Repeat the entries exactly, and do not carry the pictures over.

Stored records
+ + + +
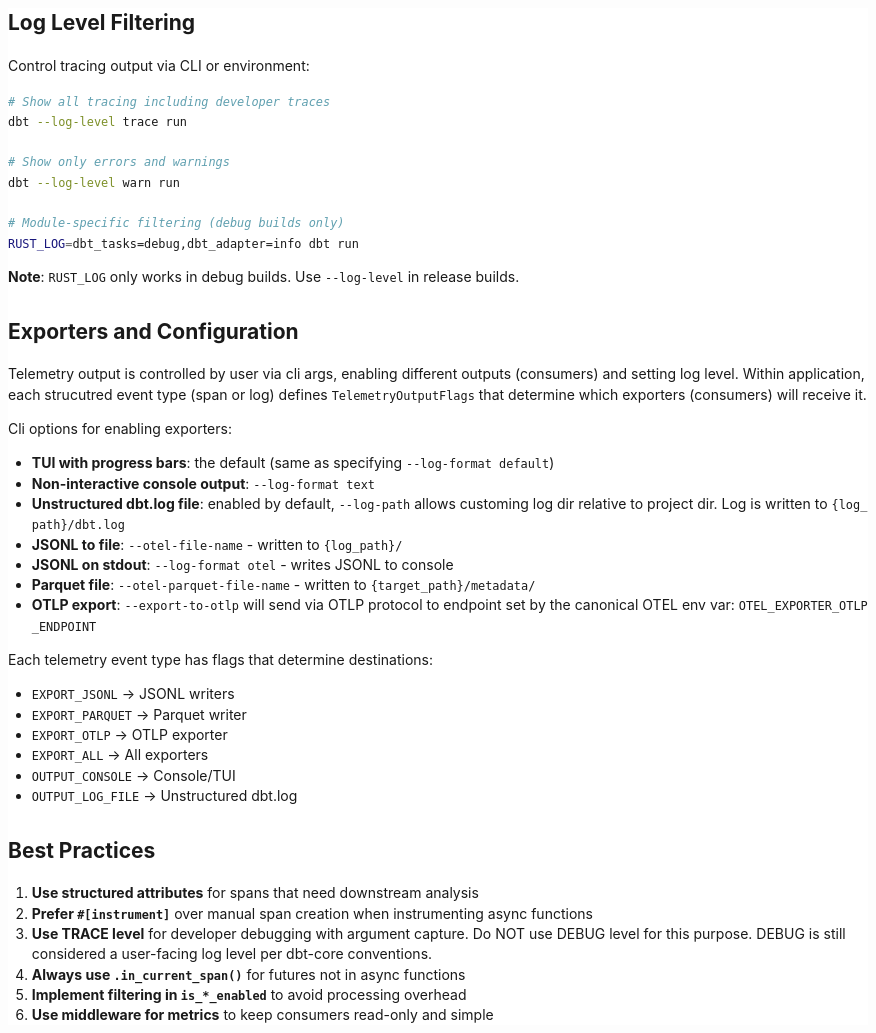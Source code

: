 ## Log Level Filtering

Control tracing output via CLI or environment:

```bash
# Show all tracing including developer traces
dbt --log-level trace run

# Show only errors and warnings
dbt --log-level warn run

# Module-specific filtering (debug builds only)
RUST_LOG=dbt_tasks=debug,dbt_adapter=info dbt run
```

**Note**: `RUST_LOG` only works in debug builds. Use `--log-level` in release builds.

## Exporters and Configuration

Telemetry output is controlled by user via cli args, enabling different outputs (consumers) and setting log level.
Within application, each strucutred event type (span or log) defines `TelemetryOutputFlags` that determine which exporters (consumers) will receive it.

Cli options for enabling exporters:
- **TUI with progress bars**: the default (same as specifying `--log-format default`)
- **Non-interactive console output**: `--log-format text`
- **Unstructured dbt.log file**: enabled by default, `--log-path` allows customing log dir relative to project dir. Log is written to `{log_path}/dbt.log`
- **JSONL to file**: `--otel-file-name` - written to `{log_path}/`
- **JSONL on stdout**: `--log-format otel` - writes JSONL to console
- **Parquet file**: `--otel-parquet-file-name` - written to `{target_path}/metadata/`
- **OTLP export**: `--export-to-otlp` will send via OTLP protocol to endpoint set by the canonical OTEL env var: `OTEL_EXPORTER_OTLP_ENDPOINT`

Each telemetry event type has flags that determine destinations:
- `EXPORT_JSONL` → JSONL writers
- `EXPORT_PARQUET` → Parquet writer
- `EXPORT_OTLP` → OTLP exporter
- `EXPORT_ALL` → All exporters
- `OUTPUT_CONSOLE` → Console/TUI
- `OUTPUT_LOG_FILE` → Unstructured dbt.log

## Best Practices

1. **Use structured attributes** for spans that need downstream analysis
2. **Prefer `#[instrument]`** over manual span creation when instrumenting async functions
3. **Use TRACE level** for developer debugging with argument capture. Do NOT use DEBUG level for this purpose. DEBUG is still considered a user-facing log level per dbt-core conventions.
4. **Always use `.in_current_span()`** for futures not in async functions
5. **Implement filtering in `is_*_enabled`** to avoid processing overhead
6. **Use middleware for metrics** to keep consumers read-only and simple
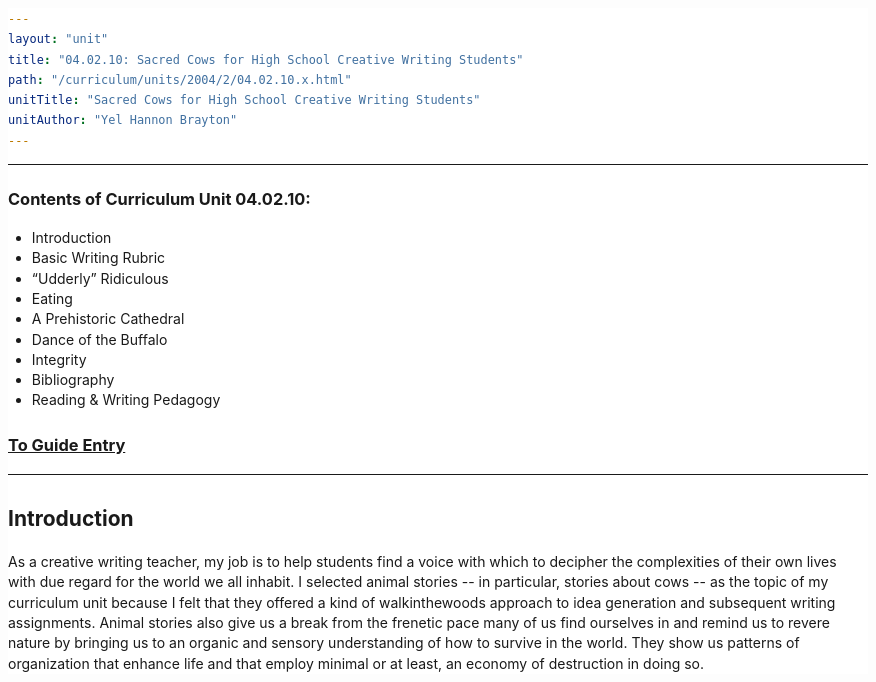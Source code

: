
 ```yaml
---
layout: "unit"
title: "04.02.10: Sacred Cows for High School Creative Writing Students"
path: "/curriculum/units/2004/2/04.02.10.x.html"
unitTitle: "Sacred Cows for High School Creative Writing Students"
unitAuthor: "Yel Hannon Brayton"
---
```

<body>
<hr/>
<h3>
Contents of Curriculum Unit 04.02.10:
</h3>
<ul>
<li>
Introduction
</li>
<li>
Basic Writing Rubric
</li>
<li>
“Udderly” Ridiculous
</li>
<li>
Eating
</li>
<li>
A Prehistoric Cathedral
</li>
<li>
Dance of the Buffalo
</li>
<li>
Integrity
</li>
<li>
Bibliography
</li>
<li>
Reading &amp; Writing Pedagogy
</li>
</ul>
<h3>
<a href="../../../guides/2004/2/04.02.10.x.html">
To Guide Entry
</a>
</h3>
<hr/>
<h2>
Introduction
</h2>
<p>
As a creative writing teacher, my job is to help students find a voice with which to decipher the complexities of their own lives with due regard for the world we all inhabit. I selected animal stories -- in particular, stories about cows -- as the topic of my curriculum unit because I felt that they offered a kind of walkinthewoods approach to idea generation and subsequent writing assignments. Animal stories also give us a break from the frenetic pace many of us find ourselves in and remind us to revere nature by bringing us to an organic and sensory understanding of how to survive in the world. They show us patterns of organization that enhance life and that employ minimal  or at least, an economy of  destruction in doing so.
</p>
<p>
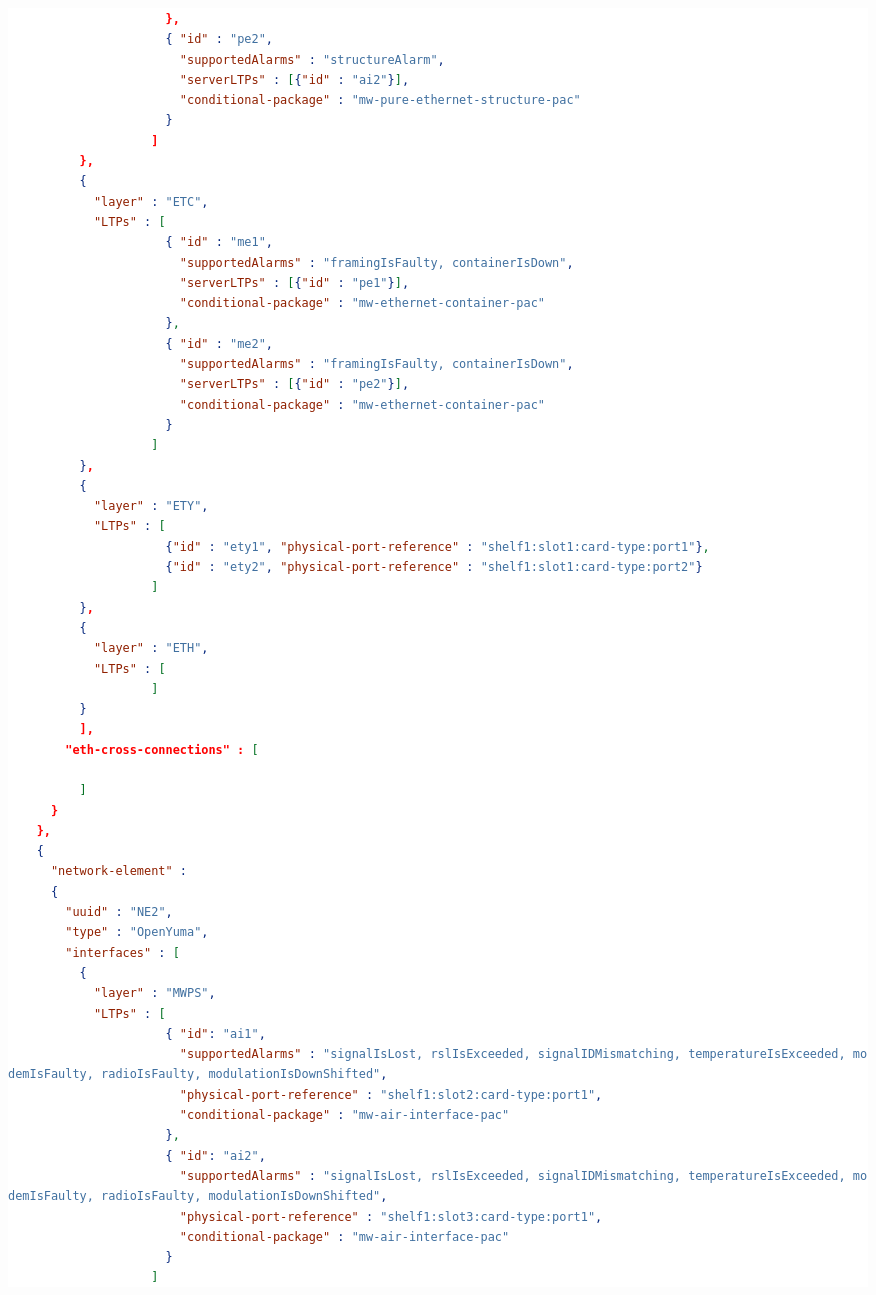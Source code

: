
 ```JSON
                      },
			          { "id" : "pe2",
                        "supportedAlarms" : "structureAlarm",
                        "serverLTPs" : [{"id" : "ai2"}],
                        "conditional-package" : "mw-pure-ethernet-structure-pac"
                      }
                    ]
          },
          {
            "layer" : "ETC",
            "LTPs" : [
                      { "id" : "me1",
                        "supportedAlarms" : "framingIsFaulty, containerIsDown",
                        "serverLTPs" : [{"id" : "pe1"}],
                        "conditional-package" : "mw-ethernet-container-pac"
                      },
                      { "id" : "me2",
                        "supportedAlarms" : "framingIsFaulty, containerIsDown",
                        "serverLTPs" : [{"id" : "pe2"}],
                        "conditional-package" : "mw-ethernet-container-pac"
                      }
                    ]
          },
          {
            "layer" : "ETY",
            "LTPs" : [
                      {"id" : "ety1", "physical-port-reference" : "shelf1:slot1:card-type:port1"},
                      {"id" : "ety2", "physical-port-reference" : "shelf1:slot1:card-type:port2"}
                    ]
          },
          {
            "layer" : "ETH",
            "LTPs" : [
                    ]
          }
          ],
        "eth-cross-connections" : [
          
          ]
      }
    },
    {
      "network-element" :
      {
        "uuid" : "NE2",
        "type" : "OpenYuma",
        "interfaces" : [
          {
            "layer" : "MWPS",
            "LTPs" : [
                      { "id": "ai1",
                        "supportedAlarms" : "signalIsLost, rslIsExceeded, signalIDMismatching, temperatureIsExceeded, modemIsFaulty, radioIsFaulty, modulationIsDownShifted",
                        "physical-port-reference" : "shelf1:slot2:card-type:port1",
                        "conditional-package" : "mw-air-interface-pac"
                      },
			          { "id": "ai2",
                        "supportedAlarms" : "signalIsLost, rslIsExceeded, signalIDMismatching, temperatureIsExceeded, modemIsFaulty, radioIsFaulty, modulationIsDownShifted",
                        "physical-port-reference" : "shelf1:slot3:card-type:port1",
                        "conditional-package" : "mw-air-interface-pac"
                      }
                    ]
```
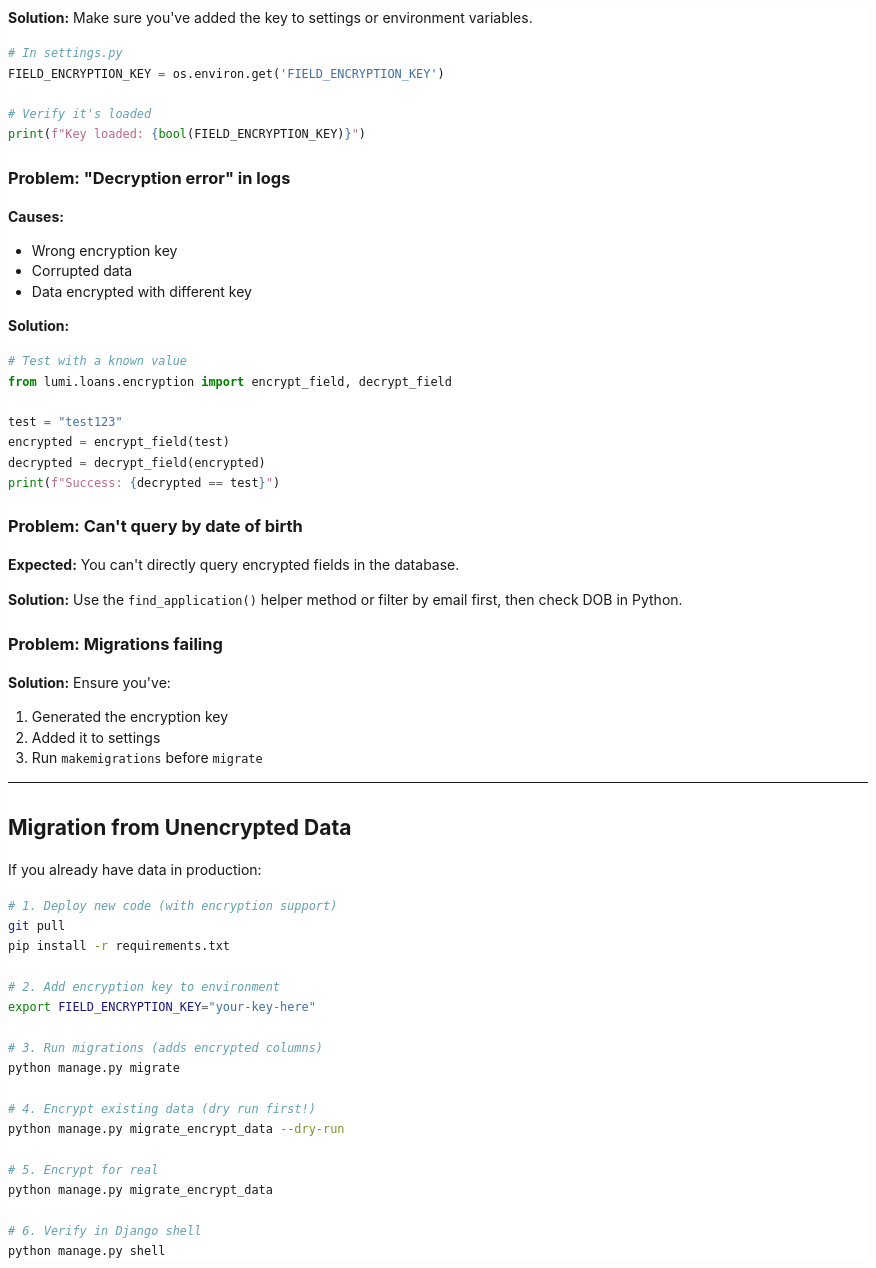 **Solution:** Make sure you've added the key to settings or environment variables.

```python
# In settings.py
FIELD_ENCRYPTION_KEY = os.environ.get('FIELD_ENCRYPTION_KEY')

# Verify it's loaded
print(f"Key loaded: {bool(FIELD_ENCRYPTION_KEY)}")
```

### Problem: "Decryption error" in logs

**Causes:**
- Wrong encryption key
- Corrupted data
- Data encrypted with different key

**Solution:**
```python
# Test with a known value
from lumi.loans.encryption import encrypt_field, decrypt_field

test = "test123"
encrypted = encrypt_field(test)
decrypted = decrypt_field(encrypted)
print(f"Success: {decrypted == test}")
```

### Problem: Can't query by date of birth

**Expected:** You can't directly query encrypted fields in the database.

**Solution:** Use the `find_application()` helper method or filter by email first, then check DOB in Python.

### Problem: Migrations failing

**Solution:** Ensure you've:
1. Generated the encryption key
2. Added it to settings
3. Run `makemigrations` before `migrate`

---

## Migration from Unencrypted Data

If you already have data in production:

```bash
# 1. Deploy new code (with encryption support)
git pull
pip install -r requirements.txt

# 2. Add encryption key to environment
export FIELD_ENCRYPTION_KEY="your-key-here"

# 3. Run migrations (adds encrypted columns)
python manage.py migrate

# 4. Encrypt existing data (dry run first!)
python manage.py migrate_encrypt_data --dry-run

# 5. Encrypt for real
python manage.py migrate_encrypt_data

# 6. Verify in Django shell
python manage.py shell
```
+ + + +
RESPONSE:
Source code

: ## Log Level Filtering

Control tracing output via CLI or environment:

```bash
# Show all tracing including developer traces
dbt --log-level trace run

# Show only errors and warnings
dbt --log-level warn run

# Module-specific filtering (debug builds only)
RUST_LOG=dbt_tasks=debug,dbt_adapter=info dbt run
```

**Note**: `RUST_LOG` only works in debug builds. Use `--log-level` in release builds.

## Exporters and Configuration

Telemetry output is controlled by user via cli args, enabling different outputs (consumers) and setting log level.
Within application, each strucutred event type (span or log) defines `TelemetryOutputFlags` that determine which exporters (consumers) will receive it.

Cli options for enabling exporters:
- **TUI with progress bars**: the default (same as specifying `--log-format default`)
- **Non-interactive console output**: `--log-format text`
- **Unstructured dbt.log file**: enabled by default, `--log-path` allows customing log dir relative to project dir. Log is written to `{log_path}/dbt.log`
- **JSONL to file**: `--otel-file-name` - written to `{log_path}/`
- **JSONL on stdout**: `--log-format otel` - writes JSONL to console
- **Parquet file**: `--otel-parquet-file-name` - written to `{target_path}/metadata/`
- **OTLP export**: `--export-to-otlp` will send via OTLP protocol to endpoint set by the canonical OTEL env var: `OTEL_EXPORTER_OTLP_ENDPOINT`

Each telemetry event type has flags that determine destinations:
- `EXPORT_JSONL` → JSONL writers
- `EXPORT_PARQUET` → Parquet writer
- `EXPORT_OTLP` → OTLP exporter
- `EXPORT_ALL` → All exporters
- `OUTPUT_CONSOLE` → Console/TUI
- `OUTPUT_LOG_FILE` → Unstructured dbt.log

## Best Practices

1. **Use structured attributes** for spans that need downstream analysis
2. **Prefer `#[instrument]`** over manual span creation when instrumenting async functions
3. **Use TRACE level** for developer debugging with argument capture. Do NOT use DEBUG level for this purpose. DEBUG is still considered a user-facing log level per dbt-core conventions.
4. **Always use `.in_current_span()`** for futures not in async functions
5. **Implement filtering in `is_*_enabled`** to avoid processing overhead
6. **Use middleware for metrics** to keep consumers read-only and simple
Source code

:
 ```yaml
---
layout: "unit"
title: "04.02.10: Sacred Cows for High School Creative Writing Students"
path: "/curriculum/units/2004/2/04.02.10.x.html"
unitTitle: "Sacred Cows for High School Creative Writing Students"
unitAuthor: "Yel Hannon Brayton"
---
```

<body>
<hr/>
<h3>
Contents of Curriculum Unit 04.02.10:
</h3>
<ul>
<li>
Introduction
</li>
<li>
Basic Writing Rubric
</li>
<li>
“Udderly” Ridiculous
</li>
<li>
Eating
</li>
<li>
A Prehistoric Cathedral
</li>
<li>
Dance of the Buffalo
</li>
<li>
Integrity
</li>
<li>
Bibliography
</li>
<li>
Reading &amp; Writing Pedagogy
</li>
</ul>
<h3>
<a href="../../../guides/2004/2/04.02.10.x.html">
To Guide Entry
</a>
</h3>
<hr/>
<h2>
Introduction
</h2>
<p>
As a creative writing teacher, my job is to help students find a voice with which to decipher the complexities of their own lives with due regard for the world we all inhabit. I selected animal stories -- in particular, stories about cows -- as the topic of my curriculum unit because I felt that they offered a kind of walkinthewoods approach to idea generation and subsequent writing assignments. Animal stories also give us a break from the frenetic pace many of us find ourselves in and remind us to revere nature by bringing us to an organic and sensory understanding of how to survive in the world. They show us patterns of organization that enhance life and that employ minimal  or at least, an economy of  destruction in doing so.
</p>
<p>
Source code

:
 ```JSON
                      },
			          { "id" : "pe2",
                        "supportedAlarms" : "structureAlarm",
                        "serverLTPs" : [{"id" : "ai2"}],
                        "conditional-package" : "mw-pure-ethernet-structure-pac"
                      }
                    ]
          },
          {
            "layer" : "ETC",
            "LTPs" : [
                      { "id" : "me1",
                        "supportedAlarms" : "framingIsFaulty, containerIsDown",
                        "serverLTPs" : [{"id" : "pe1"}],
                        "conditional-package" : "mw-ethernet-container-pac"
                      },
                      { "id" : "me2",
                        "supportedAlarms" : "framingIsFaulty, containerIsDown",
                        "serverLTPs" : [{"id" : "pe2"}],
                        "conditional-package" : "mw-ethernet-container-pac"
                      }
                    ]
          },
          {
            "layer" : "ETY",
            "LTPs" : [
                      {"id" : "ety1", "physical-port-reference" : "shelf1:slot1:card-type:port1"},
                      {"id" : "ety2", "physical-port-reference" : "shelf1:slot1:card-type:port2"}
                    ]
          },
          {
            "layer" : "ETH",
            "LTPs" : [
                    ]
          }
          ],
        "eth-cross-connections" : [
          
          ]
      }
    },
    {
      "network-element" :
      {
        "uuid" : "NE2",
        "type" : "OpenYuma",
        "interfaces" : [
          {
            "layer" : "MWPS",
            "LTPs" : [
                      { "id": "ai1",
                        "supportedAlarms" : "signalIsLost, rslIsExceeded, signalIDMismatching, temperatureIsExceeded, modemIsFaulty, radioIsFaulty, modulationIsDownShifted",
                        "physical-port-reference" : "shelf1:slot2:card-type:port1",
                        "conditional-package" : "mw-air-interface-pac"
                      },
			          { "id": "ai2",
                        "supportedAlarms" : "signalIsLost, rslIsExceeded, signalIDMismatching, temperatureIsExceeded, modemIsFaulty, radioIsFaulty, modulationIsDownShifted",
                        "physical-port-reference" : "shelf1:slot3:card-type:port1",
                        "conditional-package" : "mw-air-interface-pac"
                      }
                    ]
```
 **Solution:** Make sure you've added the key to settings or environment variables.

```python
# In settings.py
FIELD_ENCRYPTION_KEY = os.environ.get('FIELD_ENCRYPTION_KEY')

# Verify it's loaded
print(f"Key loaded: {bool(FIELD_ENCRYPTION_KEY)}")
```

### Problem: "Decryption error" in logs

**Causes:**
- Wrong encryption key
- Corrupted data
- Data encrypted with different key

**Solution:**
```python
# Test with a known value
from lumi.loans.encryption import encrypt_field, decrypt_field

test = "test123"
encrypted = encrypt_field(test)
decrypted = decrypt_field(encrypted)
print(f"Success: {decrypted == test}")
```

### Problem: Can't query by date of birth

**Expected:** You can't directly query encrypted fields in the database.

**Solution:** Use the `find_application()` helper method or filter by email first, then check DOB in Python.

### Problem: Migrations failing

**Solution:** Ensure you've:
1. Generated the encryption key
2. Added it to settings
3. Run `makemigrations` before `migrate`

---

## Migration from Unencrypted Data

If you already have data in production:

```bash
# 1. Deploy new code (with encryption support)
git pull
pip install -r requirements.txt

# 2. Add encryption key to environment
export FIELD_ENCRYPTION_KEY="your-key-here"

# 3. Run migrations (adds encrypted columns)
python manage.py migrate

# 4. Encrypt existing data (dry run first!)
python manage.py migrate_encrypt_data --dry-run

# 5. Encrypt for real
python manage.py migrate_encrypt_data

# 6. Verify in Django shell
python manage.py shell
```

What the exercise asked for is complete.